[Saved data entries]
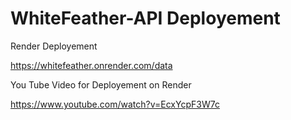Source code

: # WhiteFeather-API Deployement

Render Deployement

https://whitefeather.onrender.com/data

You Tube Video for Deployement on Render

https://www.youtube.com/watch?v=EcxYcpF3W7c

## PROMPT
Leaving images out, please output every line of the data exactly.

## SOLUTION TO THIS EXERCISE
Source code

: # WhiteFeather-API Deployement

Render Deployement

https://whitefeather.onrender.com/data

You Tube Video for Deployement on Render

https://www.youtube.com/watch?v=EcxYcpF3W7c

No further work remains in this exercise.